The undisputed winner in that realm is the Big Ten, because its teams currently have a .704 win percentage outside of conference play, the best by a decent margin. It's not impossible for the NCHC (.685) or Hockey East (.667) to overtake the Big Ten's spot, but it is unlikely, and those two conferences will instead jockey for second place. No other conference has a win percentage above Atlantic Hockey's .366, so it's more or less decided that the at-large bids in the NCAA tournament field will almost exclusively go to Big Ten, NCHC, and Hockey East teams.

Right now, the top-25 of the Pairwise breaks down thusly: all seven Big Ten teams (Michigan State, Wisconsin, Minnesota, Penn State, Michigan, Notre Dame, Ohio State) are in, as are another seven of the 11 teams in Hockey East (BC, BU, Maine, UMass, Providence, New Hampshire, Vermont). The NCHC has six (Denver, Western Michigan, Omaha, St. Cloud, Colorado College). Two apiece from the ECAC (Quinnipiac, Cornell) and Atlantic Hockey (AIC, RIT), plus one independent (Arizona State) round out the field.

The question, then, is whether teams that are in prime positions can maintain their hold on an at-large slot, or if they'll be overtaken by someone currently outside the top 14 or 15. In the past, we've seen more than a few teams that were in the top-five as of the start of the holiday break — which remains a couple weeks away — drop out of the tournament altogether by the end of the regular season. It can be difficult to sustain even extremely strong goal differences as the season wears on, so it's important to consider quality of play as much as what they've done already.

According to InStat's expected-goals statistic, here's how every team's per-game xG difference matches up with their actual per-game scoring averages:

As you can see, it's generally better to be close to the top right. To that end, Denver (currently No. 4 in the PWR), Quinnipiac (No. 2), and Western Michigan (No. 13) are obvious standouts. Maine (No. 5) is the other that's distanced itself from the pack decently enough. You might be thinking that perhaps it's tough to buy into Maine as a plus-3.4 xG team — by far the largest margin in the nation — while they're only outscoring opponents by 0.6 per game. First of all, their goaltending has been sub-.900 so far this year (17th-worst in the nation), and they're shooting under nine percent (15th-worst), but because they outshoot their opponents by about 13 per game on average, the huge xG differential makes some sense. I just don't know how much I'd expect them to start living up to that level, simply because they don't really have a ton of offensive talent; I would expect the goaltending to turn around, because Victor Östman was a Richter-level guy for much of last season.

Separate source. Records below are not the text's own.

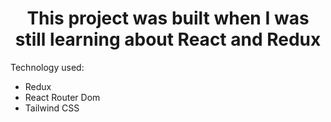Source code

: <h1 align="center">This project was built when I was still learning about React and Redux</h1>

<div>
<p>Technology used:</p>
<ul>
<li>Redux</li>
<li>React Router Dom</li>
<li>Tailwind CSS</li>
</Ul>
</div>

<div align="center">
<img srt="./public/Screenshot from 2023-11-29 20-59-41.png" />
</div>
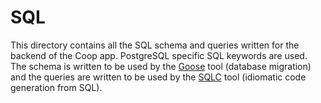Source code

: # SQL
This directory contains all the SQL schema and queries written for the backend of the Coop app.
PostgreSQL specific SQL keywords are used. The schema is written to be used by the [Goose](https://pressly.github.io/goose/) tool (database migration)
and the queries are written to be used by the [SQLC](https://sqlc.dev/) tool (idiomatic code generation from SQL).

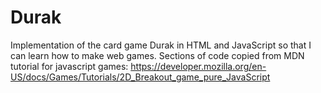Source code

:# Durak
Implementation of the card game Durak in HTML and JavaScript so that I can learn how to make web games.
Sections of code copied from MDN tutorial for javascript games: https://developer.mozilla.org/en-US/docs/Games/Tutorials/2D_Breakout_game_pure_JavaScript
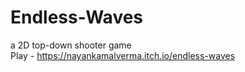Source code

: # Endless-Waves
a 2D top-down shooter game <br>
Play - https://nayankamalverma.itch.io/endless-waves
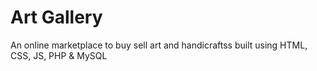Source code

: # Art Gallery
An online marketplace to buy sell art and handicraftss built using HTML, CSS, JS, PHP &amp; MySQL
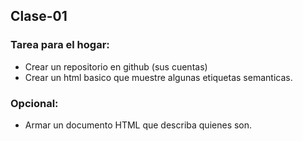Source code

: ## Clase-01
### Tarea para el hogar:

- Crear un repositorio en github (sus cuentas)
- Crear un html basico que muestre algunas etiquetas semanticas.

### Opcional:
- Armar un documento HTML que describa quienes son.

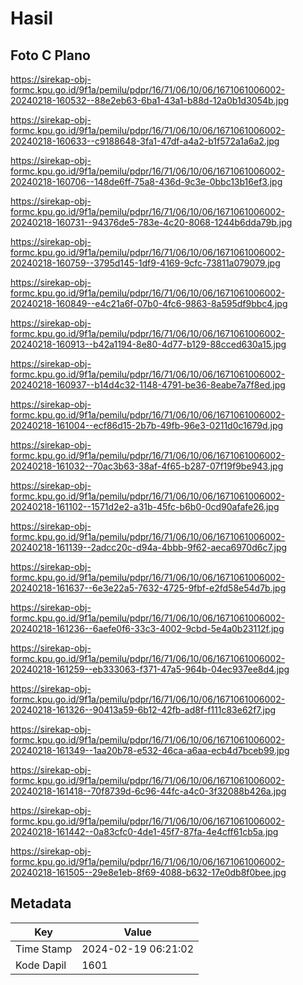# Hasil

## Foto C Plano

https://sirekap-obj-formc.kpu.go.id/9f1a/pemilu/pdpr/16/71/06/10/06/1671061006002-20240218-160532--88e2eb63-6ba1-43a1-b88d-12a0b1d3054b.jpg

https://sirekap-obj-formc.kpu.go.id/9f1a/pemilu/pdpr/16/71/06/10/06/1671061006002-20240218-160633--c9188648-3fa1-47df-a4a2-b1f572a1a6a2.jpg

https://sirekap-obj-formc.kpu.go.id/9f1a/pemilu/pdpr/16/71/06/10/06/1671061006002-20240218-160706--148de6ff-75a8-436d-9c3e-0bbc13b16ef3.jpg

https://sirekap-obj-formc.kpu.go.id/9f1a/pemilu/pdpr/16/71/06/10/06/1671061006002-20240218-160731--94376de5-783e-4c20-8068-1244b6dda79b.jpg

https://sirekap-obj-formc.kpu.go.id/9f1a/pemilu/pdpr/16/71/06/10/06/1671061006002-20240218-160759--3795d145-1df9-4169-9cfc-73811a079079.jpg

https://sirekap-obj-formc.kpu.go.id/9f1a/pemilu/pdpr/16/71/06/10/06/1671061006002-20240218-160849--e4c21a6f-07b0-4fc6-9863-8a595df9bbc4.jpg

https://sirekap-obj-formc.kpu.go.id/9f1a/pemilu/pdpr/16/71/06/10/06/1671061006002-20240218-160913--b42a1194-8e80-4d77-b129-88cced630a15.jpg

https://sirekap-obj-formc.kpu.go.id/9f1a/pemilu/pdpr/16/71/06/10/06/1671061006002-20240218-160937--b14d4c32-1148-4791-be36-8eabe7a7f8ed.jpg

https://sirekap-obj-formc.kpu.go.id/9f1a/pemilu/pdpr/16/71/06/10/06/1671061006002-20240218-161004--ecf86d15-2b7b-49fb-96e3-0211d0c1679d.jpg

https://sirekap-obj-formc.kpu.go.id/9f1a/pemilu/pdpr/16/71/06/10/06/1671061006002-20240218-161032--70ac3b63-38af-4f65-b287-07f19f9be943.jpg

https://sirekap-obj-formc.kpu.go.id/9f1a/pemilu/pdpr/16/71/06/10/06/1671061006002-20240218-161102--1571d2e2-a31b-45fc-b6b0-0cd90afafe26.jpg

https://sirekap-obj-formc.kpu.go.id/9f1a/pemilu/pdpr/16/71/06/10/06/1671061006002-20240218-161139--2adcc20c-d94a-4bbb-9f62-aeca6970d6c7.jpg

https://sirekap-obj-formc.kpu.go.id/9f1a/pemilu/pdpr/16/71/06/10/06/1671061006002-20240218-161637--6e3e22a5-7632-4725-9fbf-e2fd58e54d7b.jpg

https://sirekap-obj-formc.kpu.go.id/9f1a/pemilu/pdpr/16/71/06/10/06/1671061006002-20240218-161236--6aefe0f6-33c3-4002-9cbd-5e4a0b23112f.jpg

https://sirekap-obj-formc.kpu.go.id/9f1a/pemilu/pdpr/16/71/06/10/06/1671061006002-20240218-161259--eb333063-f371-47a5-964b-04ec937ee8d4.jpg

https://sirekap-obj-formc.kpu.go.id/9f1a/pemilu/pdpr/16/71/06/10/06/1671061006002-20240218-161326--90413a59-6b12-42fb-ad8f-f111c83e62f7.jpg

https://sirekap-obj-formc.kpu.go.id/9f1a/pemilu/pdpr/16/71/06/10/06/1671061006002-20240218-161349--1aa20b78-e532-46ca-a6aa-ecb4d7bceb99.jpg

https://sirekap-obj-formc.kpu.go.id/9f1a/pemilu/pdpr/16/71/06/10/06/1671061006002-20240218-161418--70f8739d-6c96-44fc-a4c0-3f32088b426a.jpg

https://sirekap-obj-formc.kpu.go.id/9f1a/pemilu/pdpr/16/71/06/10/06/1671061006002-20240218-161442--0a83cfc0-4de1-45f7-87fa-4e4cff61cb5a.jpg

https://sirekap-obj-formc.kpu.go.id/9f1a/pemilu/pdpr/16/71/06/10/06/1671061006002-20240218-161505--29e8e1eb-8f69-4088-b632-17e0db8f0bee.jpg


## Metadata

| Key        | Value               |
| ---------- | ------------------- |
| Time Stamp | 2024-02-19 06:21:02 |
| Kode Dapil | 1601                |



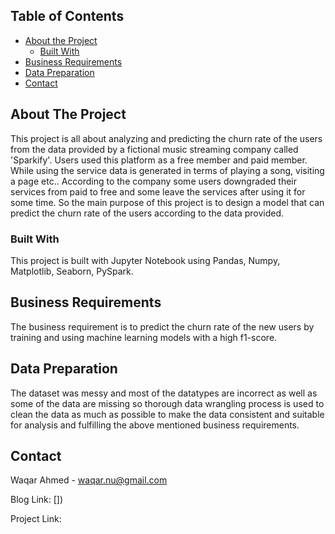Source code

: <!-- TABLE OF CONTENTS -->
## Table of Contents

* [About the Project](#about-the-project)
  * [Built With](#built-with)
* [Business Requirements](#business-requirements)
* [Data Preparation](#data-preparation)
* [Contact](#contact)


<!-- ABOUT THE PROJECT -->
## About The Project
This project is all about analyzing and predicting the churn rate of the users from the data provided by a fictional music streaming company called 'Sparkify'. Users used this platform as a free member and paid member. While using the service data is generated in terms of playing a song, visiting a page etc.. According to the company some users downgraded their services from paid to free and some leave the services after using it for some time. So the main purpose of this project is to design a model that can predict the churn rate of the users according to the data provided.
<!-- Built With -->
### Built With
This project is built with Jupyter Notebook using Pandas, Numpy, Matplotlib, Seaborn, PySpark.
<!-- Business Requirements -->
## Business Requirements
The business requirement is to predict the churn rate of the new users by training and using machine learning models with a high f1-score.
<!-- Data Preparation -->
## Data Preparation
The dataset was messy and most of the datatypes are incorrect as well as some of the data are missing so thorough data wrangling process is used to clean the data as much as possible to make the data consistent and suitable for analysis and fulfilling the above mentioned business requirements.

<!-- CONTACT -->
## Contact

Waqar Ahmed - waqar.nu@gmail.com

Blog Link: [])

Project Link: []()
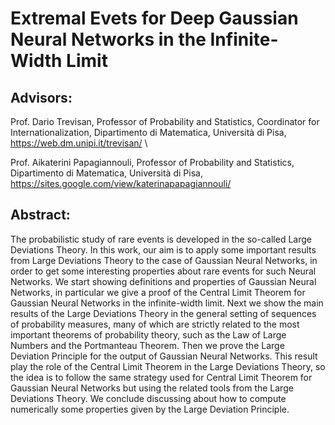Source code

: # Extremal Evets for Deep Gaussian Neural Networks in the Infinite-Width Limit

## Advisors:
Prof. Dario Trevisan, Professor of Probability and Statistics, Coordinator for Internationalization, Dipartimento di Matematica, Università di Pisa, https://web.dm.unipi.it/trevisan/ \

Prof. Aikaterini Papagiannouli, Professor of Probability and Statistics, Dipartimento di Matematica, Università di Pisa, https://sites.google.com/view/katerinapapagiannouli/

## Abstract:
The probabilistic study of rare events is developed in the so-called Large Deviations Theory. In this work, our aim is to apply some important results from Large Deviations Theory to the case of Gaussian Neural Networks, in order to get some interesting properties about rare events for such Neural Networks. We start showing definitions and properties of Gaussian Neural Networks, in particular we give a proof of the Central Limit Theorem for Gaussian Neural Networks in the infinite-width limit. Next we show the main results of the Large Deviations Theory in the general setting of sequences of probability measures, many of which are strictly related to the most important theorems of probability theory, such as the Law of Large Numbers and the Portmanteau Theorem. Then we prove the Large Deviation Principle for the output of Gaussian Neural Networks. This result play the role of the Central Limit Theorem in the Large Deviations Theory, so the idea is to follow the same strategy used for Central Limit Theorem for Gaussian Neural Networks but using the related tools from the Large Deviations Theory. We conclude discussing about how to compute numerically some properties given by the Large Deviation Principle.
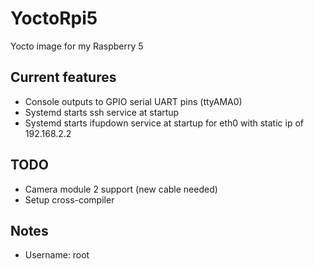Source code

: # YoctoRpi5
Yocto image for my Raspberry 5

## Current features
* Console outputs to GPIO serial UART pins (ttyAMA0)
* Systemd starts ssh service at startup
* Systemd starts ifupdown service at startup for eth0 with static ip of 192.168.2.2

## TODO
* Camera module 2 support (new cable needed)
* Setup cross-compiler

## Notes
* Username: root
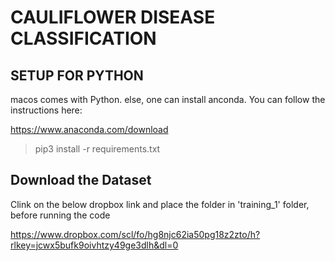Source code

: # CAULIFLOWER DISEASE CLASSIFICATION

## SETUP FOR PYTHON

macos comes with Python.
else,
one can install anconda. You can follow the instructions here:

https://www.anaconda.com/download


> pip3 install -r requirements.txt

## Download the Dataset

Clink on the below dropbox link and place the folder in 'training_1' folder, before running the code

https://www.dropbox.com/scl/fo/hg8njc62ia50pg18z2zto/h?rlkey=jcwx5bufk9oivhtzy49ge3dlh&dl=0

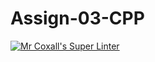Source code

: # Assign-03-CPP
[![Mr Coxall's Super Linter](https://github.com/ICS3U-Programming-NathanA/Unit3-07-CPP/workflows/Mr%20Coxall's%20Super%20Linter/badge.svg)](https://github.com/ICS3U-Programming-NathanA/Unit3-07-CPP/actions/)

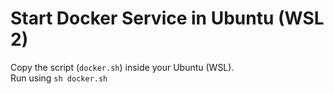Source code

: # Start Docker Service in Ubuntu (WSL 2) 

Copy the script (`docker.sh`) inside your Ubuntu (WSL).  
Run using `sh docker.sh`
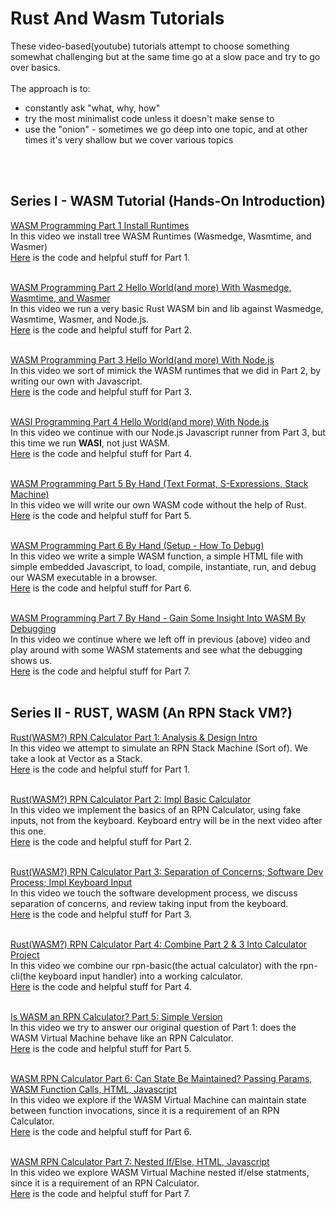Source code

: # Rust And Wasm Tutorials

These video-based(youtube) tutorials attempt to choose something somewhat challenging but at the same time go at a slow pace and try to go over basics.  
<br/>
The approach is to:
- constantly ask "what, why, how"
- try the most minimalist code unless it doesn't make sense to
- use the "onion" - sometimes we go deep into one topic, and at other times it's very shallow but we cover various topics  
<br/>  
<br/>  

## Series I - WASM Tutorial (Hands-On Introduction)
  

[WASM Programming Part 1 Install Runtimes](https://www.youtube.com/watch?v=1FVWZPffZRg)  
In this video we install tree WASM Runtimes (Wasmedge, Wasmtime, and Wasmer)  
[Here](https://github.com/elicorrales/learning-rust-n-wasm-tutorials-playlist-1-part-1) is the code and helpful stuff for Part 1.  
<br/>
  

[WASM Programming Part 2 Hello World(and more) With Wasmedge, Wasmtime, and Wasmer](https://www.youtube.com/watch?v=ONXJs64GN_g)  
In this video we run a very basic Rust WASM bin and lib against Wasmedge, Wasmtime, Wasmer, and Node.js.  
[Here](https://github.com/elicorrales/learning-rust-n-wasm-tutorials-playlist-1-part-2) is the code and helpful stuff for Part 2.  
<br/>
  

[WASM Programming Part 3 Hello World(and more) With Node.js](https://www.youtube.com/watch?v=wd69JM3esG4&list=PLNKa8O7lX-w6yajcnJXVkUTgIqyCjWdNf&index=3)  
In this video we sort of mimick the WASM runtimes that we did in Part 2, by writing our own with Javascript.  
[Here](https://github.com/elicorrales/learning-rust-n-wasm-tutorials-playlist-1-part-3) is the code and helpful stuff for Part 3.  
<br/>
  
[WASI Programming Part 4 Hello World(and more) With Node.js](https://www.youtube.com/watch?v=Mw5L8HrHGTw)  
In this video we continue with our Node.js Javascript runner from Part 3, but this time we run **WASI**, not just WASM.  
[Here](https://github.com/elicorrales/learning-rust-n-wasm-tutorials-playlist-1-part-4) is the code and helpful stuff for Part 4.  
<br/>
  
[WASM Programming Part 5 By Hand (Text Format, S-Expressions, Stack Machine)](https://www.youtube.com/watch?v=0TOy94rKa9M)  
In this video we will write our own WASM code without the help of Rust.  
[Here](https://github.com/elicorrales/learning-rust-n-wasm-tutorials-playlist-1-part-5) is the code and helpful stuff for Part 5.  
<br/>
  
[WASM Programming Part 6 By Hand (Setup - How To Debug)](https://www.youtube.com/watch?v=HlijBj3J1mk)  
In this video we write a simple WASM function, a simple HTML file with simple embedded Javascript, to load, compile, instantiate, run, and debug our WASM executable in a browser.  
[Here](https://github.com/elicorrales/learning-rust-n-wasm-tutorials-playlist-1-part-6) is the code and helpful stuff for Part 6.  
<br/>
  
[WASM Programming Part 7 By Hand - Gain Some Insight Into WASM By Debugging](https://www.youtube.com/watch?v=8YD0Pr8frik)  
In this video we continue where we left off in previous (above) video and play around with some WASM statements and see what the debugging shows us.  
[Here](https://github.com/elicorrales/learning-rust-n-wasm-tutorials-playlist-1-part-7) is the code and helpful stuff for Part 7.  
<br/>
  
## Series II - RUST, WASM (An RPN Stack VM?)
  
[Rust(WASM?) RPN Calculator Part 1: Analysis & Design Intro](https://www.youtube.com/watch?v=1vMnEs6LrcE)  
In this video we attempt to simulate an RPN Stack Machine (Sort of).
We take a look at Vector as a Stack.  
[Here](https://github.com/elicorrales/learning-rust-n-wasm-tutorials-rpn-calc-playlist-2-part-1) is the code and helpful stuff for Part 1.  
<br/>
  

[Rust(WASM?) RPN Calculator Part 2: Impl Basic Calculator](https://www.youtube.com/watch?v=Pg8IAmk0M7Y)  
In this video we implement the basics of an RPN Calculator, using fake inputs, not from the keyboard. Keyboard entry will be in the next video after this one.  
[Here](https://github.com/elicorrales/learning-rust-n-wasm-tutorials-rpn-calc-playlist-2-part-2) is the code and helpful stuff for Part 2.  
<br/>
  

[Rust(WASM?) RPN Calculator Part 3: Separation of Concerns; Software Dev Process; Impl Keyboard Input](https://www.youtube.com/watch?v=qbRxaLi_kxE)  
In this video we touch the software development process, we discuss separation of concerns, and review taking input from the keyboard.  
[Here](https://github.com/elicorrales/learning-rust-n-wasm-tutorials-rpn-calc-playlist-2-part-3) is the code and helpful stuff for Part 3.  
<br/>
  

[Rust(WASM?) RPN Calculator Part 4: Combine Part 2 & 3 Into Calculator Project](https://www.youtube.com/watch?v=BEWGxPkXQaM)  
In this video we combine our rpn-basic(the actual calculator) with the rpn-cli(the keyboard input handler) into a working calculator.  
[Here](https://github.com/elicorrales/learning-rust-n-wasm-tutorials-rpn-calc-playlist-2-part-4) is the code and helpful stuff for Part 4.  
<br/>
  

[Is WASM an RPN Calculator? Part 5: Simple Version](https://www.youtube.com/watch?v=3O6YwCghFGQ)  
In this video we try to answer our original question of Part 1: does the WASM Virtual Machine behave like an RPN Calculator.  
[Here](https://github.com/elicorrales/learning-rust-n-wasm-tutorials-rpn-calc-playlist-2-part-5) is the code and helpful stuff for Part 5.  
<br/>
  

[WASM RPN Calculator Part 6: Can State Be Maintained? Passing Params, WASM Function Calls, HTML, Javascript](https://www.youtube.com/watch?v=Pn0TuKdsFZc)  
In this video we explore if the WASM Virtual Machine can maintain state between function invocations, since it is a requirement of an RPN Calculator.  
[Here](https://github.com/elicorrales/learning-rust-n-wasm-tutorials-rpn-calc-playlist-2-part-6) is the code and helpful stuff for Part 6.  
<br/>
  

[WASM RPN Calculator Part 7: Nested If/Else, HTML, Javascript](https://www.youtube.com/watch?v=Pn0TuKdsFZc)  
In this video we explore WASM Virtual Machine nested if/else statments, since it is a requirement of an RPN Calculator.  
[Here](https://github.com/elicorrales/learning-rust-n-wasm-tutorials-rpn-calc-playlist-2-part-7) is the code and helpful stuff for Part 7.  
<br/>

Beyond those four obvious standouts, and the three teams clearly away from the pack in a negative direction (AIC, Vermont, and Ohio State) it's more or less a mess that's a bit hard to pick through. Michigan seems like it's a team that can make a mid-to-late-season run, and while things have slowed a bit for Wisconsin of late — they've lost three of the last four — all of those losses were one-goal games, except that Michigan State added an empty netter in one of them. Probably wise to not be too worried about the Badgers.

Some other teams to keep an eye on: New Hampshire, Minnesota, Michigan State, Colorado College, and UMass are all also negative when it comes to expected goals, and with the exception of UNH (for me, the jury remains out, but they keep getting results), they all either have the talent up front or in goal that they can probably keep outscoring whatever problems they have.

Obviously some teams have to drop out of the top 15. Others in this group will step up. But because of how interconference play has gone, there's a huge group of relatively safe picks (teams currently in the top 10 from the three power conferences, plus Quinnipiac) and an even bigger group of extremely vulnerable ones, with very few in between.